What to work on: Everything in the records below should be set down again, word for word.

Input:
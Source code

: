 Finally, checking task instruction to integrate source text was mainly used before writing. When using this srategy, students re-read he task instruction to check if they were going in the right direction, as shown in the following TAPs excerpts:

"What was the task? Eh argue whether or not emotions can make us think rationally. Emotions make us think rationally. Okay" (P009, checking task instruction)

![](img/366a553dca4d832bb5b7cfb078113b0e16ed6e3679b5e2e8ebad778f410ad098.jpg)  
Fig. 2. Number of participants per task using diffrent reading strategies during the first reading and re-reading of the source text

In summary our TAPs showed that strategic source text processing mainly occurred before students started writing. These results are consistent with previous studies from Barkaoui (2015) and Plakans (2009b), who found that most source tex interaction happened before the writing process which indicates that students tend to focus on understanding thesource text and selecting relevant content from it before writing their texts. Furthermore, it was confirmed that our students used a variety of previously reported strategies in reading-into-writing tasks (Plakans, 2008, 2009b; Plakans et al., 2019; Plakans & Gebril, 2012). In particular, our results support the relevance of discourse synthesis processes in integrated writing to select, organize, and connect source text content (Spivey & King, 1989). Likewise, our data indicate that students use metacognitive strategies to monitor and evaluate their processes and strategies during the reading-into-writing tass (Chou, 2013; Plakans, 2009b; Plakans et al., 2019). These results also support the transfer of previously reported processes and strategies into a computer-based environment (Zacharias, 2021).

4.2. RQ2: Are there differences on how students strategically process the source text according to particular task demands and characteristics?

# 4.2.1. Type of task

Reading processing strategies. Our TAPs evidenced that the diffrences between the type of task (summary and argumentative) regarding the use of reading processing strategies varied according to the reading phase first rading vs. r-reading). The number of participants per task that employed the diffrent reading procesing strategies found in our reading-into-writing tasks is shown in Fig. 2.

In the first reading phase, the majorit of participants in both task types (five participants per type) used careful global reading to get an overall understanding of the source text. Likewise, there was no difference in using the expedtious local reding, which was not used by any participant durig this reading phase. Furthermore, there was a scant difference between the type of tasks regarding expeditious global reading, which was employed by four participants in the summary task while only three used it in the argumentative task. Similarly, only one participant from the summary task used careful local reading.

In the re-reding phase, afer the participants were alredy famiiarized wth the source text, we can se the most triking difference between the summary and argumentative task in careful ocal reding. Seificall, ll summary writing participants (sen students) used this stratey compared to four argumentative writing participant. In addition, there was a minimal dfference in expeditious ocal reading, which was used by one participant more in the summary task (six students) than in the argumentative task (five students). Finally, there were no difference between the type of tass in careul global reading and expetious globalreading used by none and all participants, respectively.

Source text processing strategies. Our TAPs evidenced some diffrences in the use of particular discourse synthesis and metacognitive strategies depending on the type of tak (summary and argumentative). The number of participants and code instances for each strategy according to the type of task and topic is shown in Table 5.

Answer to this exercise:
Source code

: Finally, checking task instruction to integrate source text was mainly used before writing. When using this srategy, students re-read he task instruction to check if they were going in the right direction, as shown in the following TAPs excerpts:

"What was the task? Eh argue whether or not emotions can make us think rationally. Emotions make us think rationally. Okay" (P009, checking task instruction)

![](img/366a553dca4d832bb5b7cfb078113b0e16ed6e3679b5e2e8ebad778f410ad098.jpg)  
Fig. 2. Number of participants per task using diffrent reading strategies during the first reading and re-reading of the source text

In summary our TAPs showed that strategic source text processing mainly occurred before students started writing. These results are consistent with previous studies from Barkaoui (2015) and Plakans (2009b), who found that most source tex interaction happened before the writing process which indicates that students tend to focus on understanding thesource text and selecting relevant content from it before writing their texts. Furthermore, it was confirmed that our students used a variety of previously reported strategies in reading-into-writing tasks (Plakans, 2008, 2009b; Plakans et al., 2019; Plakans & Gebril, 2012). In particular, our results support the relevance of discourse synthesis processes in integrated writing to select, organize, and connect source text content (Spivey & King, 1989). Likewise, our data indicate that students use metacognitive strategies to monitor and evaluate their processes and strategies during the reading-into-writing tass (Chou, 2013; Plakans, 2009b; Plakans et al., 2019). These results also support the transfer of previously reported processes and strategies into a computer-based environment (Zacharias, 2021).

4.2. RQ2: Are there differences on how students strategically process the source text according to particular task demands and characteristics?

# 4.2.1. Type of task

Reading processing strategies. Our TAPs evidenced that the diffrences between the type of task (summary and argumentative) regarding the use of reading processing strategies varied according to the reading phase first rading vs. r-reading). The number of participants per task that employed the diffrent reading procesing strategies found in our reading-into-writing tasks is shown in Fig. 2.

In the first reading phase, the majorit of participants in both task types (five participants per type) used careful global reading to get an overall understanding of the source text. Likewise, there was no difference in using the expedtious local reding, which was not used by any participant durig this reading phase. Furthermore, there was a scant difference between the type of tasks regarding expeditious global reading, which was employed by four participants in the summary task while only three used it in the argumentative task. Similarly, only one participant from the summary task used careful local reading.

In the re-reding phase, afer the participants were alredy famiiarized wth the source text, we can se the most triking difference between the summary and argumentative task in careful ocal reding. Seificall, ll summary writing participants (sen students) used this stratey compared to four argumentative writing participant. In addition, there was a minimal dfference in expeditious ocal reading, which was used by one participant more in the summary task (six students) than in the argumentative task (five students). Finally, there were no difference between the type of tass in careul global reading and expetious globalreading used by none and all participants, respectively.

Source text processing strategies. Our TAPs evidenced some diffrences in the use of particular discourse synthesis and metacognitive strategies depending on the type of tak (summary and argumentative). The number of participants and code instances for each strategy according to the type of task and topic is shown in Table 5.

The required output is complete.